Exercise instructions:
Each line of the records that includes "couldn" should be found and copied.

━━━━━ Entries supplied

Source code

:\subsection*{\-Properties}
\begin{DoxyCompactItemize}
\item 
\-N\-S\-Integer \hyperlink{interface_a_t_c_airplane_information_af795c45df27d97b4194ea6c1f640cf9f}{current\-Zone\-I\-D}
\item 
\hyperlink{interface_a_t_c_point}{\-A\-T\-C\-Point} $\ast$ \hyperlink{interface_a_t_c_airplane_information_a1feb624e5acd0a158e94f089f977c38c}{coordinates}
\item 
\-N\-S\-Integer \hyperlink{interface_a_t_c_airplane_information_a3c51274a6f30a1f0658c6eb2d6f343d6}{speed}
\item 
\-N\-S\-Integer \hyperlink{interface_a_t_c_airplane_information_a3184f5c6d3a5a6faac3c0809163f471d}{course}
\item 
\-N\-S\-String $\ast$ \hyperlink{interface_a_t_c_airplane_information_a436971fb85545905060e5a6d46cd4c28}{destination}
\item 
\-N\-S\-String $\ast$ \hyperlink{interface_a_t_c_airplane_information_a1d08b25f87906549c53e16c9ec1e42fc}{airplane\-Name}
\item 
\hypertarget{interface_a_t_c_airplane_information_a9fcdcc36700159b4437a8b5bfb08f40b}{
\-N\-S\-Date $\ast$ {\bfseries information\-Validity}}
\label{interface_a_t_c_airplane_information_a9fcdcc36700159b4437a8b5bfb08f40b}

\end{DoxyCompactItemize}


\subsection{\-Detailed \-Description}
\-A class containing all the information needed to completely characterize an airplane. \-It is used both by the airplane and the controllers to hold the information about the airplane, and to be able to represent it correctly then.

━━━━━━━━━━
━━━━━ Entries supplied

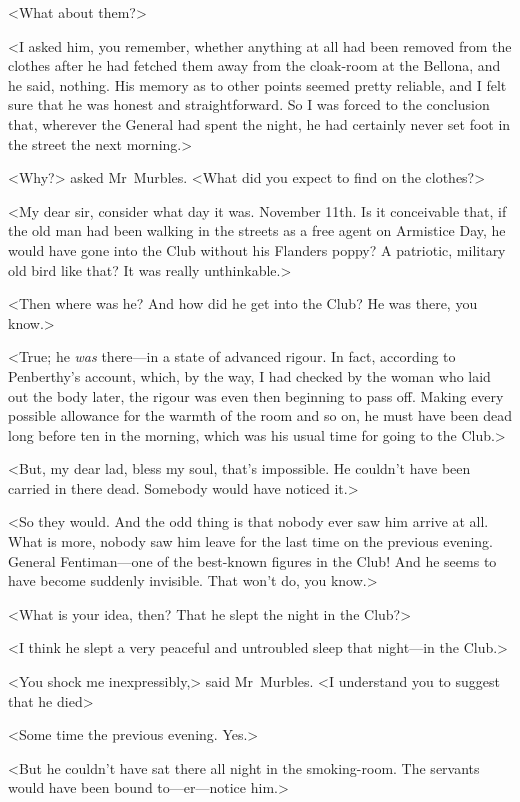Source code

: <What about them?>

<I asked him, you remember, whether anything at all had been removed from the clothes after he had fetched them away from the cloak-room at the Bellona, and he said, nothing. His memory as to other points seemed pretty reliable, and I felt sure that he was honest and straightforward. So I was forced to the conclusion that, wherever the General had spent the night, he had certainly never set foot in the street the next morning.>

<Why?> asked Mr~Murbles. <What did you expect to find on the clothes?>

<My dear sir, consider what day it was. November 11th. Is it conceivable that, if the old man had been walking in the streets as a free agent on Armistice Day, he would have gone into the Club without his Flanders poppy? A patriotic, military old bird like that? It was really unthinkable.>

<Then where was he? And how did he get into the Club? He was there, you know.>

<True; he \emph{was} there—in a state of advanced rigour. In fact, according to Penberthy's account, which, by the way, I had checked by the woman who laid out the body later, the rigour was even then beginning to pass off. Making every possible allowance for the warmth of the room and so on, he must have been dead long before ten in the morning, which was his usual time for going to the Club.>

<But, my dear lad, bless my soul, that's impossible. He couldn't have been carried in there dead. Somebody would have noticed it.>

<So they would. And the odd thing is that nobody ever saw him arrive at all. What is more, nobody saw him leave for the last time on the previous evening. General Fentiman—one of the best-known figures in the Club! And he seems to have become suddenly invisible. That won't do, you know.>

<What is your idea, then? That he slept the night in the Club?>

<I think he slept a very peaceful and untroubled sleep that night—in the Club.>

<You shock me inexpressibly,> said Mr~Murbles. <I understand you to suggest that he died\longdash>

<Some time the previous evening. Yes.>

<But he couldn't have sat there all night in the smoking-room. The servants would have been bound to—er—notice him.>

━━━━━━━━━━

Task answer:
<But, my dear lad, bless my soul, that's impossible. He couldn't have been carried in there dead. Somebody would have noticed it.>
<But he couldn't have sat there all night in the smoking-room. The servants would have been bound to—er—notice him.>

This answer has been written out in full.